● **TASK**
Take the entries that follow and return exactly the lines from the one holding "## Build yours NOW" through the one holding "This project was", both included. Nothing else is needed.

● **RECORDS SHOWN**
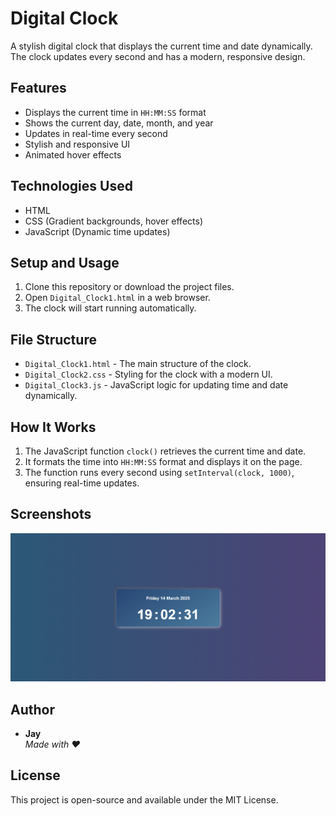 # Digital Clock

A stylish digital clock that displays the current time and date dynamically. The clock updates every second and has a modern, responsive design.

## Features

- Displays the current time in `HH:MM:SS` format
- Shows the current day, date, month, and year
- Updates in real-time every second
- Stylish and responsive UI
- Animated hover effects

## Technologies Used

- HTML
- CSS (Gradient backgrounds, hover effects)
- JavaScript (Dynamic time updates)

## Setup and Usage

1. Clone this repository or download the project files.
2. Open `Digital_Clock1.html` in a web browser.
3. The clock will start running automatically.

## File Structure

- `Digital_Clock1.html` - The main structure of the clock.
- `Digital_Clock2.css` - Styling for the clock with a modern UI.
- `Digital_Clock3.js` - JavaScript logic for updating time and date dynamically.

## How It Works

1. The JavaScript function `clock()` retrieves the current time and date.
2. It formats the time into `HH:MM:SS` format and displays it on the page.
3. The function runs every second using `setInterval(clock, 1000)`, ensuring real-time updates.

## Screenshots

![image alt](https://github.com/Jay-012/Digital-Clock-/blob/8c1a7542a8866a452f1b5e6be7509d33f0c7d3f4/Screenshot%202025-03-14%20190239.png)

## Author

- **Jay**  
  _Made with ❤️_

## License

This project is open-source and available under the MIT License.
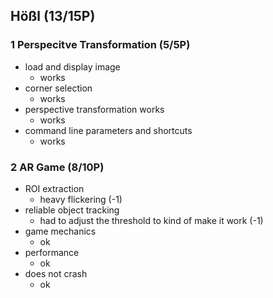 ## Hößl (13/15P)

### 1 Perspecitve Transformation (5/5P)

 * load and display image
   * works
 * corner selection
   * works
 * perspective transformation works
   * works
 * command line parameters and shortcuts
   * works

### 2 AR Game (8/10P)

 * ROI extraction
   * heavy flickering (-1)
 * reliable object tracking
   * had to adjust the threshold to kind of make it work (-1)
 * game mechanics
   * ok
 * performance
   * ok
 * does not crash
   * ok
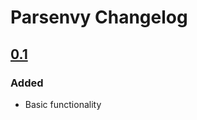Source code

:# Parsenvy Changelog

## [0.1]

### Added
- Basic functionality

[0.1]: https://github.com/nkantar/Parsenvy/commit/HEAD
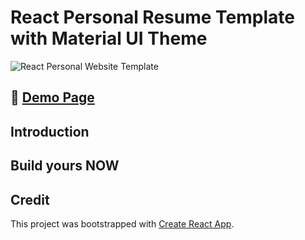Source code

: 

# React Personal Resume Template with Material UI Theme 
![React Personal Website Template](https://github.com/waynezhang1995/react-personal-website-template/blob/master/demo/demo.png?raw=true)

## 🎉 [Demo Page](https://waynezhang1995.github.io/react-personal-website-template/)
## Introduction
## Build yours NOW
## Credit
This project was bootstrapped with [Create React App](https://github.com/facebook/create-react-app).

--

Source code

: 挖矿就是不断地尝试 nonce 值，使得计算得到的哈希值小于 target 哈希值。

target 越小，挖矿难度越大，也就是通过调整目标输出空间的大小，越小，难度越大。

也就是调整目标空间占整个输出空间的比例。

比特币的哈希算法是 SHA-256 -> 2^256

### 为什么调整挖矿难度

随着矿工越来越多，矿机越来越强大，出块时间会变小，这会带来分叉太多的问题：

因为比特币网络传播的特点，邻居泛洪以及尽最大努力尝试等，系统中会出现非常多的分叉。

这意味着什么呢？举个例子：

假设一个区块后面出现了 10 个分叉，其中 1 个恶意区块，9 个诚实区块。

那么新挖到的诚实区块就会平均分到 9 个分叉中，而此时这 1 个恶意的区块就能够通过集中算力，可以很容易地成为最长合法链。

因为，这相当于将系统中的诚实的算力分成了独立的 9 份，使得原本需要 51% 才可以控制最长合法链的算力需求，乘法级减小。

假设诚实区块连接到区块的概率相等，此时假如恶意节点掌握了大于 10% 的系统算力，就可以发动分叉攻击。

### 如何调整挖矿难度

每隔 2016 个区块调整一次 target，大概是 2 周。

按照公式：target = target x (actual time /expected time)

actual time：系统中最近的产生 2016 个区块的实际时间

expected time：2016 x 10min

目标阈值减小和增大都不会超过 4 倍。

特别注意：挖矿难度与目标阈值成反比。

--

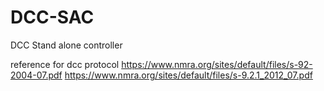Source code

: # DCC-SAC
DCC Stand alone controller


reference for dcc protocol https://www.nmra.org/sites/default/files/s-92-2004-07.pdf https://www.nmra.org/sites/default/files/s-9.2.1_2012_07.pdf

● **YOUR RESPONSE**
## Build yours NOW
## Credit
This project was bootstrapped with [Create React App](https://github.com/facebook/create-react-app).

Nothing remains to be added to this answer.